Quizá un poco avergonzado, Ma Jin-ho se frotó los antebrazos —gruesos como llantas— y dijo con una expresión tímida:
—Soy… bastante grande, ¿verdad?
—Está bien. Solo agradezco tu consideración.
—Es un honor verte de nuevo. Debes estar cansado de escucharlo, pero de verdad hiciste una gran obra. Serás un ejemplo para muchos.
—Gracias por decirlo.
—Dos amigos cazadores japoneses míos fueron asesinados por Yuuji. Fue un asesinato sin motivo alguno. Quería vengarlos con todas mis fuerzas, pero…
Los ojos de Ma Jin-ho se llenaron de lágrimas mientras su voz se apagaba.
No pidió detalles, pero a ese nivel, seguramente eran amigos muy cercanos.
Y aun así, con su propio poder no había podido vengarlos… y entonces Kang-hoo había ejecutado al criminal.
La gratitud era natural. Kang-hoo le dio una palmada en el hombro.
—Mi más sentido pésame.
—No. Ya he enterrado a mis amigos en mi corazón. Mi único pesar era no poder enterrar de verdad a ese asesino… pero ahora me siento en paz. ¡Gracias, de corazón!

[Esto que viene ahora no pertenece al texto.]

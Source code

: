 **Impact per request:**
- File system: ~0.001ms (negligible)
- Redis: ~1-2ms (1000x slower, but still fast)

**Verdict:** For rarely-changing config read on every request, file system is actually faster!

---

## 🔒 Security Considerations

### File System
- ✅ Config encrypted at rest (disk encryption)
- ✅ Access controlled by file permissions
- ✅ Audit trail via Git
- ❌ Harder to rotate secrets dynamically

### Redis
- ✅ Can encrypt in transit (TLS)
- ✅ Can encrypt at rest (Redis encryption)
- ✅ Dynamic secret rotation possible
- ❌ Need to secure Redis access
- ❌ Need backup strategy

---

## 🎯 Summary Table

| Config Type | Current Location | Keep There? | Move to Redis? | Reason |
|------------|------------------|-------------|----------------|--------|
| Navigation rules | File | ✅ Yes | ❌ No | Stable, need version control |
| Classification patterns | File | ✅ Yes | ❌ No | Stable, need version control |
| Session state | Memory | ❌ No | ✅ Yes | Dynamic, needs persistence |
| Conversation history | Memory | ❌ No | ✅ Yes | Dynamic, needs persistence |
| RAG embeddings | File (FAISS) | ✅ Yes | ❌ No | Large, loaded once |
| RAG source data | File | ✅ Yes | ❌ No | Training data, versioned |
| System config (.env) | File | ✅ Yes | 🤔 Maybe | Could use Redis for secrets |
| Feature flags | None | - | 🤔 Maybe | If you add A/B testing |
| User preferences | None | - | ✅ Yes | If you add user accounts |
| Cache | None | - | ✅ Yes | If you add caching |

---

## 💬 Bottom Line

Inclinándose tan profundamente que casi golpea el piso del auto con la cabeza, la sinceridad de Ma Jin-ho era evidente.
Al verlo, Kang-hoo sintió que había matado al hombre correcto.

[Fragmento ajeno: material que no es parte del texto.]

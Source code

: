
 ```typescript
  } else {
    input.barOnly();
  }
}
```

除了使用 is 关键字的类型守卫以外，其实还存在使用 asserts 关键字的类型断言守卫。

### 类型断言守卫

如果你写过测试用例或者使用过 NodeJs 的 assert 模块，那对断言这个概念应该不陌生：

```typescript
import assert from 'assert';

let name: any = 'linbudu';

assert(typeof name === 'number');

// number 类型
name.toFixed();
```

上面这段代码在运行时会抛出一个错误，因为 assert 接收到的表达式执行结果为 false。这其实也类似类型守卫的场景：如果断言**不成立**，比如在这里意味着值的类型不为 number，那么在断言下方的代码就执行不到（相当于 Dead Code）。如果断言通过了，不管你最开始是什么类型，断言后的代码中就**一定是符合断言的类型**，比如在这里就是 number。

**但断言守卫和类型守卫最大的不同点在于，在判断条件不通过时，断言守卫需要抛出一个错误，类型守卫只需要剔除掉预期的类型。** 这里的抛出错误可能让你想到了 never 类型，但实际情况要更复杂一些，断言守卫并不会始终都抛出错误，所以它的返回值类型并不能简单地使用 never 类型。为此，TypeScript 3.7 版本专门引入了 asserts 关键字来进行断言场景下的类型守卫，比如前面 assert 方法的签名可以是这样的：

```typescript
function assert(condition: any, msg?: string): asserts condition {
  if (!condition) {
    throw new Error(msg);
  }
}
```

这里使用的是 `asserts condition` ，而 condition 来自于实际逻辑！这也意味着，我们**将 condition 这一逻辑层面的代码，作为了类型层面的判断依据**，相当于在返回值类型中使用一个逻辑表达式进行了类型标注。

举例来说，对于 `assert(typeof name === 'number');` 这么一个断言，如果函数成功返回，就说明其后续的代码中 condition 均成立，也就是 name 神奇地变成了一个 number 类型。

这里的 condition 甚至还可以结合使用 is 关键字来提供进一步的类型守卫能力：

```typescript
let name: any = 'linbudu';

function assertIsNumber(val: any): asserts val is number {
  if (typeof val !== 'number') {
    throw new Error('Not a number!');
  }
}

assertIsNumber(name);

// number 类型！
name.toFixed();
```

Para Kang-hoo, la muerte de Ishihara Yuuji había sido únicamente para desbloquear la cuarta bendición de la constelación “Ángel del Campo de Batalla”… pero para alguien más, había sido una venganza largamente esperada, limpia y definitiva.
Cambiando el tema lejos de Yuuji, Ma Jin-ho continuó:
—Todo nuestro gremio está esperando verte. No es broma: ¡eres más popular que nuestros propios ejecutivos!
—Solo soy un invitado. Aprecio la bienvenida, pero por favor no hagan demasiado alboroto.
Un invitado debía seguir siendo un invitado.
Invertir los papeles de anfitrión e invitado no era la imagen que Kang-hoo quería. Eso solo traía resentimientos a los verdaderos anfitriones.
Como podían surgir rencores innecesarios, no quería provocar un conflicto sin sentido.
—Por supuesto. Si eso te resultaría una carga, no debemos permitirlo. Lo manejaremos bien.
—Gracias.
—En todos los sentidos, eres impresionante cada vez que nos vemos. Si renaciera, tendría que nacer con el rostro del señor Shin Kang-hoo, ja…
Kang-hoo estuvo a punto de estallar en carcajadas ante ese suspiro lloroso.
Mantuvo la expresión lo más seria posible y dirigió la mirada por la ventana: la imagen era simplemente demasiado graciosa.
Entonces, como si se le hubiera ocurrido algo, Ma Jin-ho exclamó un “¡Ah!” y sacó un nuevo tema.
—Señor Kang-hoo. Por casualidad—
—¿Mm?
—¿Conoce a un cazador llamado An Hui-yoon? ¿O al menos ha oído el nombre?
—No. ¿Pasó algo?
En lugar de responder, Ma Jin-ho extendió su antebrazo izquierdo.
En el antebrazo que de pronto mostró, había dos orificios del grosor de un lápiz que lo atravesaban de lado a lado.
—Hay un cazador llamado An Hui-yoon que vive en Jeju. Esto me lo hizo él. Sin que siquiera me diera cuenta.
—¿An Hui-yoon?
—Sí, An Hui-yoon.
No era un nombre común; uno pensaría que lo recordaría con solo escucharlo una vez. Pero incluso para Kang-hoo, era completamente nuevo.